Output all the data below verbatim.

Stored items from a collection
● ● ●

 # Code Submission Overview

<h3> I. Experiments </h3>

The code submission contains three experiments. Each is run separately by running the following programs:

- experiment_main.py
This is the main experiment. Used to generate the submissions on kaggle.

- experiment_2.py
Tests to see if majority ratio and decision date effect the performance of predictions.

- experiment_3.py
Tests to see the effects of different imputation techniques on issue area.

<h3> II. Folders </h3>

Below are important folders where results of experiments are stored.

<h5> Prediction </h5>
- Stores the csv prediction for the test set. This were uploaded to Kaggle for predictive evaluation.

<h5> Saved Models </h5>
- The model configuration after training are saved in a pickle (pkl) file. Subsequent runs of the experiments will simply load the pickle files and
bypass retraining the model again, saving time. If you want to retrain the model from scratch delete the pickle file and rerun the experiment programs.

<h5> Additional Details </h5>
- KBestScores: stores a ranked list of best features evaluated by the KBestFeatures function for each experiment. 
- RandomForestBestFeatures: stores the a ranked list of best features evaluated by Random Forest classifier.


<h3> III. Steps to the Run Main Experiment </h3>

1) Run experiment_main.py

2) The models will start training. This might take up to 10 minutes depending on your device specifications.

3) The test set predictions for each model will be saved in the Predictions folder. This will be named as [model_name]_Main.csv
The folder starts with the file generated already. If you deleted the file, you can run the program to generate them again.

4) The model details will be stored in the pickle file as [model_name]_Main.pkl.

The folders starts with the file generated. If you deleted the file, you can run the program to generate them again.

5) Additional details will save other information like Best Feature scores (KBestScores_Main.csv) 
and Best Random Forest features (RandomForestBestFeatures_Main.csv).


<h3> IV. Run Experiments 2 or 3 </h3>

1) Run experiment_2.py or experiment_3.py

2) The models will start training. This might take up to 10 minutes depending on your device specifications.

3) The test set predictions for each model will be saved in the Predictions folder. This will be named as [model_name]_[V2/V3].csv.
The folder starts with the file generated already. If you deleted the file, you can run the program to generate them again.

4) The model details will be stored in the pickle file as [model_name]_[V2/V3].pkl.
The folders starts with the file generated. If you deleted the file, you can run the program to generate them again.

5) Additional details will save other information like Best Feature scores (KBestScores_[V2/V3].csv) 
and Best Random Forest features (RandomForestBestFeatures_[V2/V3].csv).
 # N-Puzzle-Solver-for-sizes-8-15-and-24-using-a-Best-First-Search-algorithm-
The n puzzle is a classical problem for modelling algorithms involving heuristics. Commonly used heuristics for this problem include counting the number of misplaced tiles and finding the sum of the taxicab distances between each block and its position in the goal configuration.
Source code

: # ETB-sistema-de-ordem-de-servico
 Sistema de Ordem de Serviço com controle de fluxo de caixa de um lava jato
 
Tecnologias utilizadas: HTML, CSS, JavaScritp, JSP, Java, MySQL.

● ● ●

RESPONSE -
 # Code Submission Overview

<h3> I. Experiments </h3>

The code submission contains three experiments. Each is run separately by running the following programs:

- experiment_main.py
This is the main experiment. Used to generate the submissions on kaggle.

- experiment_2.py
Tests to see if majority ratio and decision date effect the performance of predictions.

- experiment_3.py
Tests to see the effects of different imputation techniques on issue area.

<h3> II. Folders </h3>

Below are important folders where results of experiments are stored.

<h5> Prediction </h5>
- Stores the csv prediction for the test set. This were uploaded to Kaggle for predictive evaluation.

<h5> Saved Models </h5>
- The model configuration after training are saved in a pickle (pkl) file. Subsequent runs of the experiments will simply load the pickle files and
bypass retraining the model again, saving time. If you want to retrain the model from scratch delete the pickle file and rerun the experiment programs.

<h5> Additional Details </h5>
- KBestScores: stores a ranked list of best features evaluated by the KBestFeatures function for each experiment. 
- RandomForestBestFeatures: stores the a ranked list of best features evaluated by Random Forest classifier.


<h3> III. Steps to the Run Main Experiment </h3>

1) Run experiment_main.py

2) The models will start training. This might take up to 10 minutes depending on your device specifications.

3) The test set predictions for each model will be saved in the Predictions folder. This will be named as [model_name]_Main.csv
The folder starts with the file generated already. If you deleted the file, you can run the program to generate them again.

4) The model details will be stored in the pickle file as [model_name]_Main.pkl.

The folders starts with the file generated. If you deleted the file, you can run the program to generate them again.

5) Additional details will save other information like Best Feature scores (KBestScores_Main.csv) 
and Best Random Forest features (RandomForestBestFeatures_Main.csv).


<h3> IV. Run Experiments 2 or 3 </h3>

1) Run experiment_2.py or experiment_3.py

2) The models will start training. This might take up to 10 minutes depending on your device specifications.

3) The test set predictions for each model will be saved in the Predictions folder. This will be named as [model_name]_[V2/V3].csv.
The folder starts with the file generated already. If you deleted the file, you can run the program to generate them again.

4) The model details will be stored in the pickle file as [model_name]_[V2/V3].pkl.
The folders starts with the file generated. If you deleted the file, you can run the program to generate them again.

5) Additional details will save other information like Best Feature scores (KBestScores_[V2/V3].csv) 
and Best Random Forest features (RandomForestBestFeatures_[V2/V3].csv).
 # N-Puzzle-Solver-for-sizes-8-15-and-24-using-a-Best-First-Search-algorithm-
The n puzzle is a classical problem for modelling algorithms involving heuristics. Commonly used heuristics for this problem include counting the number of misplaced tiles and finding the sum of the taxicab distances between each block and its position in the goal configuration.
Source code

: # ETB-sistema-de-ordem-de-servico
 Sistema de Ordem de Serviço com controle de fluxo de caixa de um lava jato
 
Tecnologias utilizadas: HTML, CSS, JavaScritp, JSP, Java, MySQL.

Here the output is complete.